In August 2022, Bhekisisa launched a television programme called Health Beat.

== Funding and governance ==
The Bill & Melinda Gates Foundation has been Bhekisisa's main donor since 2015. The foundation has awarded the organisation several grants, including $1,295,442 in February 2018 and $2,694,740 in March 2021. Other funders include the Millennium Trust and the Wellcome Trust.

A 2018 master's thesis written by a former Bhekisisa reporter for the University of the Witwatersrand analysed the impact of donor funding on the organisation's content. The study concluded that while donors could exert "subtle editorial influence," their funding was also an enabler of "quality health journalism."

== COVID-19 ==
During the COVID-19 pandemic, Bhekisisa partnered with the data journalism newsroom Media Hack Collective to publish a daily data dashboard.

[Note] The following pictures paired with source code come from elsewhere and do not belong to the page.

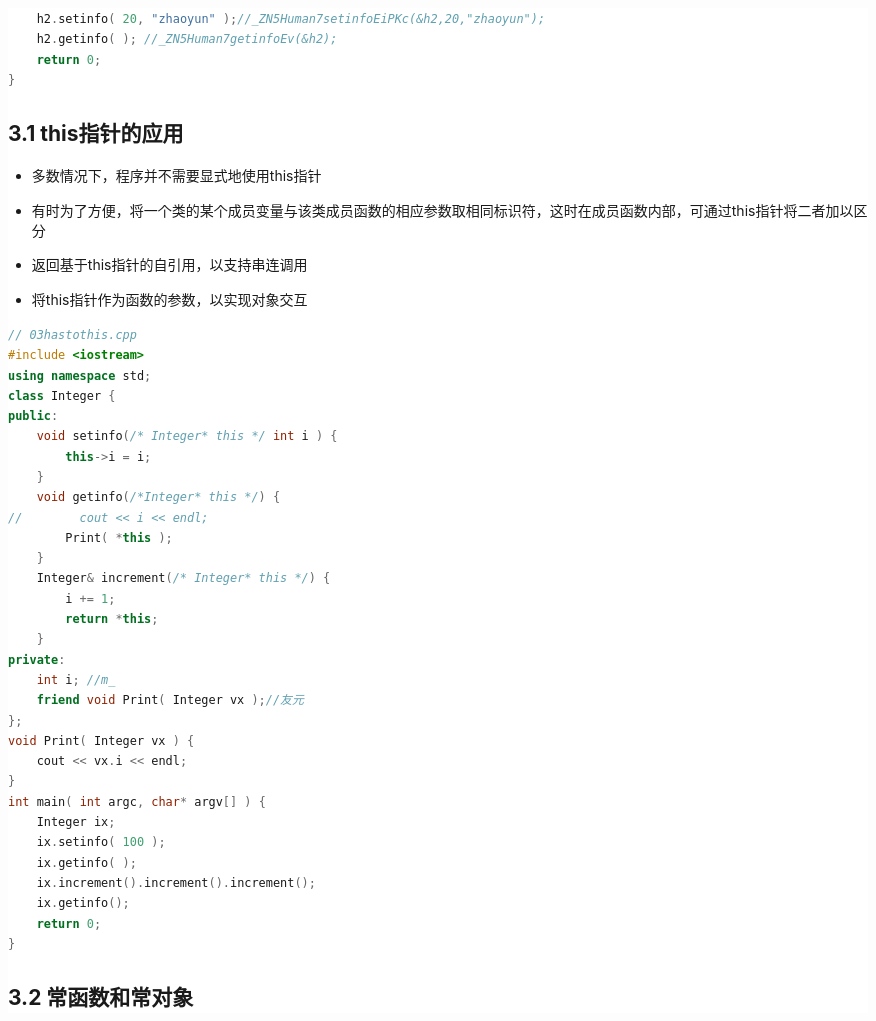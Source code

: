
 ```c++
    h2.setinfo( 20, "zhaoyun" );//_ZN5Human7setinfoEiPKc(&h2,20,"zhaoyun");
    h2.getinfo( ); //_ZN5Human7getinfoEv(&h2);
    return 0;
}
```



## 3.1 this指针的应用

+ 多数情况下，程序并不需要显式地使用this指针

+ 有时为了方便，将一个类的某个成员变量与该类成员函数的相应参数取相同标识符，这时在成员函数内部，可通过this指针将二者加以区分

+ 返回基于this指针的自引用，以支持串连调用

+ 将this指针作为函数的参数，以实现对象交互

```cpp
// 03hastothis.cpp
#include <iostream>
using namespace std;
class Integer {
public:
    void setinfo(/* Integer* this */ int i ) {
        this->i = i;
    }
    void getinfo(/*Integer* this */) {
//        cout << i << endl;
        Print( *this );
    }
    Integer& increment(/* Integer* this */) {
        i += 1;
        return *this;
    }
private:
    int i; //m_
    friend void Print( Integer vx );//友元
};
void Print( Integer vx ) {
    cout << vx.i << endl;
}
int main( int argc, char* argv[] ) {
    Integer ix;
    ix.setinfo( 100 );
    ix.getinfo( );
    ix.increment().increment().increment(); 
    ix.getinfo();
    return 0;
}
```

## 3.2 常函数和常对象
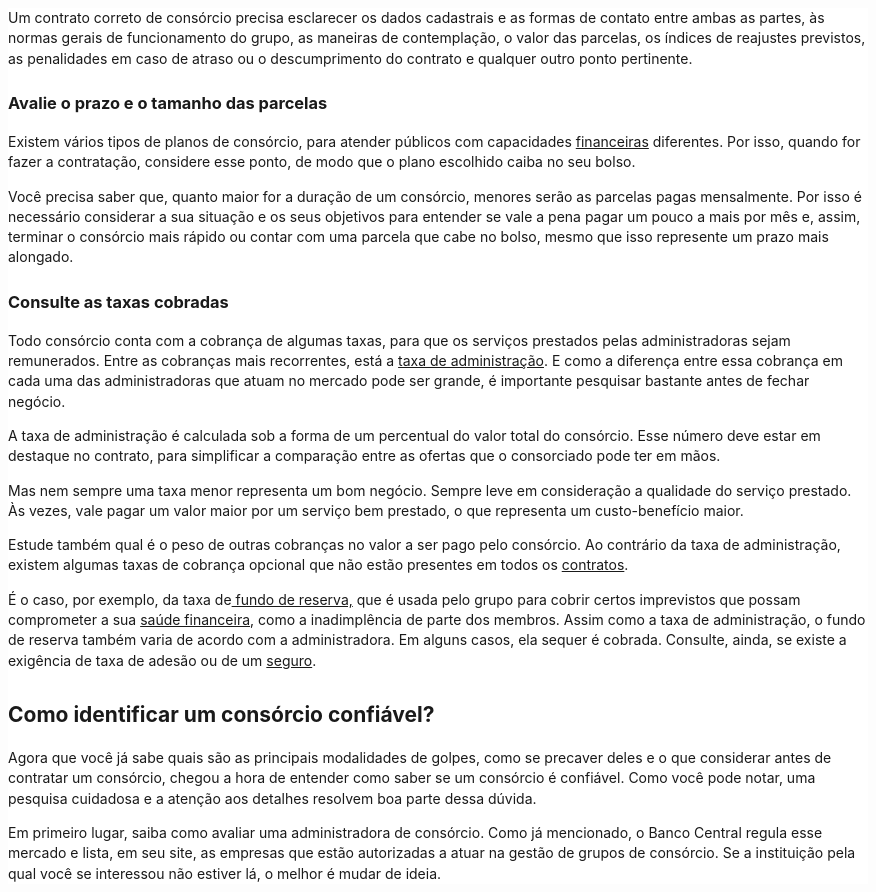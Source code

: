 Um contrato correto de consórcio precisa esclarecer os dados cadastrais e as formas de contato entre ambas as partes, às normas gerais de funcionamento do grupo, as maneiras de contemplação, o valor das parcelas, os índices de reajustes previstos, as penalidades em caso de atraso ou o descumprimento do contrato e qualquer outro ponto pertinente.

### Avalie o prazo e o tamanho das parcelas

Existem vários tipos de planos de consórcio, para atender públicos com capacidades [financeiras](https://www.embracon.com.br/blog/entenda-a-importancia-do-planejamento-financeiro-em-tempos-de-pandemia) diferentes. Por isso, quando for fazer a contratação, considere esse ponto, de modo que o plano escolhido caiba no seu bolso.

Você precisa saber que, quanto maior for a duração de um consórcio, menores serão as parcelas pagas mensalmente. Por isso é necessário considerar a sua situação e os seus objetivos para entender se vale a pena pagar um pouco a mais por mês e, assim, terminar o consórcio mais rápido ou contar com uma parcela que cabe no bolso, mesmo que isso represente um prazo mais alongado.

### Consulte as taxas cobradas

Todo consórcio conta com a cobrança de algumas taxas, para que os serviços prestados pelas administradoras sejam remunerados. Entre as cobranças mais recorrentes, está a [taxa de administração](https://www.embracon.com.br/blog/como-funciona-a-taxa-de-administracao-de-um-consorcio). E como a diferença entre essa cobrança em cada uma das administradoras que atuam no mercado pode ser grande, é importante pesquisar bastante antes de fechar negócio.

A taxa de administração é calculada sob a forma de um percentual do valor total do consórcio. Esse número deve estar em destaque no contrato, para simplificar a comparação entre as ofertas que o consorciado pode ter em mãos.

Mas nem sempre uma taxa menor representa um bom negócio. Sempre leve em consideração a qualidade do serviço prestado. Às vezes, vale pagar um valor maior por um serviço bem prestado, o que representa um custo-benefício maior.

Estude também qual é o peso de outras cobranças no valor a ser pago pelo consórcio. Ao contrário da taxa de administração, existem algumas taxas de cobrança opcional que não estão presentes em todos os [contratos](https://www.embracon.com.br/blog/saiba-o-que-avaliar-antes-de-assinar-um-contrato-de-consorcio).

É o caso, por exemplo, da taxa de[ fundo de reserva,](https://www.embracon.com.br/blog/entenda-como-funciona-a-devolucao-do-fundo-de-reserva) que é usada pelo grupo para cobrir certos imprevistos que possam comprometer a sua [saúde financeira](https://www.embracon.com.br/blog/5-dicas-para-conquistar-a-saude-financeira), como a inadimplência de parte dos membros. Assim como a taxa de administração, o fundo de reserva também varia de acordo com a administradora. Em alguns casos, ela sequer é cobrada. Consulte, ainda, se existe a exigência de taxa de adesão ou de um [seguro](https://www.embracon.com.br/blog/seguro-de-consorcio-quando-vale-a-pena).

Como identificar um consórcio confiável?
----------------------------------------

Agora que você já sabe quais são as principais modalidades de golpes, como se precaver deles e o que considerar antes de contratar um consórcio, chegou a hora de entender como saber se um consórcio é confiável. Como você pode notar, uma pesquisa cuidadosa e a atenção aos detalhes resolvem boa parte dessa dúvida.

Em primeiro lugar, saiba como avaliar uma administradora de consórcio. Como já mencionado, o Banco Central regula esse mercado e lista, em seu site, as empresas que estão autorizadas a atuar na gestão de grupos de consórcio. Se a instituição pela qual você se interessou não estiver lá, o melhor é mudar de ideia.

According to the Global Investigative Journalism Network, the dashboard was used by the SABC and government departments. In an interview with the Reuters Institute for the Study of Journalism, Mia Malan stated, "Our map has become … one of the country’s most credible sources for COVID-19 information." A report by Media Monitoring Africa and the Africa Data Hub found that Bhekisisa's COVID-19 coverage "outperformed nine other major African media organisations".

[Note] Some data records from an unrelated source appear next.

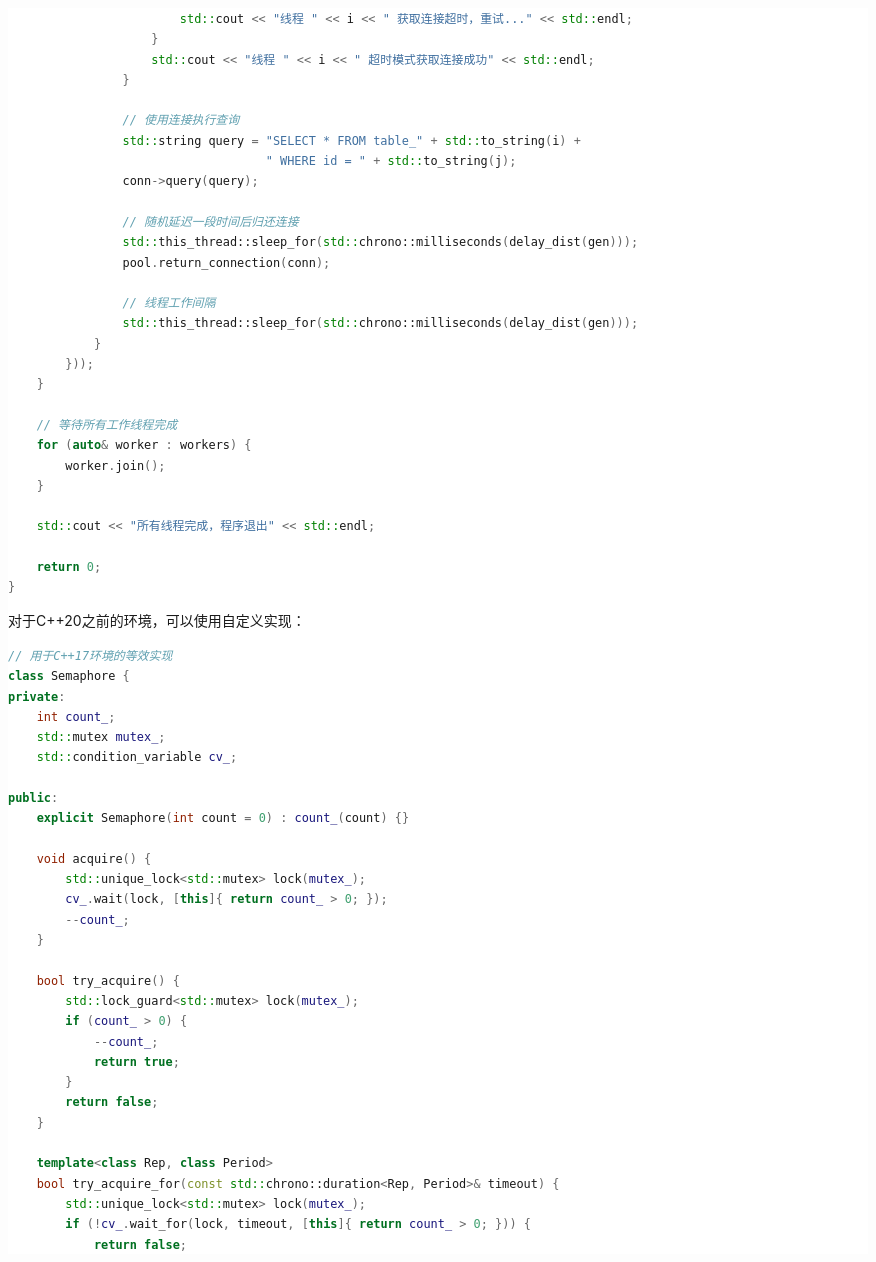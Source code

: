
 ```cpp
                        std::cout << "线程 " << i << " 获取连接超时，重试..." << std::endl;
                    }
                    std::cout << "线程 " << i << " 超时模式获取连接成功" << std::endl;
                }
              
                // 使用连接执行查询
                std::string query = "SELECT * FROM table_" + std::to_string(i) + 
                                    " WHERE id = " + std::to_string(j);
                conn->query(query);
              
                // 随机延迟一段时间后归还连接
                std::this_thread::sleep_for(std::chrono::milliseconds(delay_dist(gen)));
                pool.return_connection(conn);
              
                // 线程工作间隔
                std::this_thread::sleep_for(std::chrono::milliseconds(delay_dist(gen)));
            }
        }));
    }
  
    // 等待所有工作线程完成
    for (auto& worker : workers) {
        worker.join();
    }
  
    std::cout << "所有线程完成，程序退出" << std::endl;
  
    return 0;
}
```

对于C++20之前的环境，可以使用自定义实现：

```cpp
// 用于C++17环境的等效实现
class Semaphore {
private:
    int count_;
    std::mutex mutex_;
    std::condition_variable cv_;
  
public:
    explicit Semaphore(int count = 0) : count_(count) {}
  
    void acquire() {
        std::unique_lock<std::mutex> lock(mutex_);
        cv_.wait(lock, [this]{ return count_ > 0; });
        --count_;
    }
  
    bool try_acquire() {
        std::lock_guard<std::mutex> lock(mutex_);
        if (count_ > 0) {
            --count_;
            return true;
        }
        return false;
    }
  
    template<class Rep, class Period>
    bool try_acquire_for(const std::chrono::duration<Rep, Period>& timeout) {
        std::unique_lock<std::mutex> lock(mutex_);
        if (!cv_.wait_for(lock, timeout, [this]{ return count_ > 0; })) {
            return false;
```
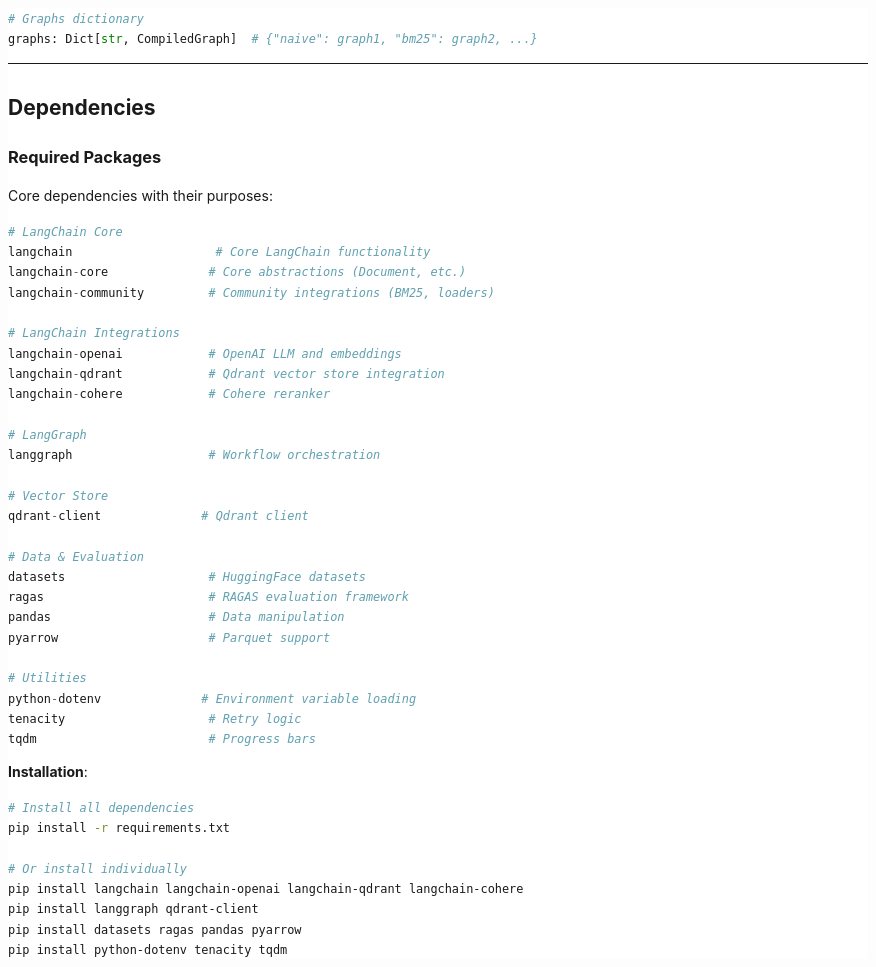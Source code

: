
 ```python
# Graphs dictionary
graphs: Dict[str, CompiledGraph]  # {"naive": graph1, "bm25": graph2, ...}
```

---

## Dependencies

### Required Packages

Core dependencies with their purposes:

```python
# LangChain Core
langchain                    # Core LangChain functionality
langchain-core              # Core abstractions (Document, etc.)
langchain-community         # Community integrations (BM25, loaders)

# LangChain Integrations
langchain-openai            # OpenAI LLM and embeddings
langchain-qdrant            # Qdrant vector store integration
langchain-cohere            # Cohere reranker

# LangGraph
langgraph                   # Workflow orchestration

# Vector Store
qdrant-client              # Qdrant client

# Data & Evaluation
datasets                    # HuggingFace datasets
ragas                       # RAGAS evaluation framework
pandas                      # Data manipulation
pyarrow                     # Parquet support

# Utilities
python-dotenv              # Environment variable loading
tenacity                    # Retry logic
tqdm                        # Progress bars
```

**Installation**:

```bash
# Install all dependencies
pip install -r requirements.txt

# Or install individually
pip install langchain langchain-openai langchain-qdrant langchain-cohere
pip install langgraph qdrant-client
pip install datasets ragas pandas pyarrow
pip install python-dotenv tenacity tqdm
```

Malan's op-ed on the Omicron variant-related travel ban was referenced at a World Health Organization’s ACT Accelerator Council meeting in December 2021 to highlight the damaging effect of the ban on variant research.

== Awards and recognition ==
Bhekisisa and its journalists have received a number of awards.
- 2022: The Bhekisisa team received a merit award from the National Press Club for its COVID-19 reporting. Mia Malan won the Standard Bank Sikuvile Column of the Year award for her op-ed on the Omicron travel ban.
- 2021: The organisation received the Reconciliation Award from the Institute for Justice and Reconciliation.
- 2020: Joan van Dyk was a finalist in the Standard Bank Sikuvile Journalism Awards for her article on the death of a child at the Lindela Repatriation Centre. The story reported on the impact of alleged corruption at Bosasa on migrant healthcare and resulted in litigation by the organisation Pro Bono.
- 2018: Pontsho Pilane’s #FreetoBleed series on the cost of menstrual products won the Discovery Health Journalist of the Year award. Following a presentation by Pilane to Parliament, the South African government made menstrual products tax-free in 2019.
- 2016: Mia Malan won the CNN MultiChoice African Journalist Award (features category) and the Standard Bank Sikuvile Award for feature stories for her article on rape in Diepsloot. She also won the Gauteng regional award for print features at the Vodacom Journalist of the Year awards.
- 2014: Malan won the Standard Bank Sikuvile Award for feature stories for her 2013 report on botched circumcisions during ulwaluko initiation ceremonies.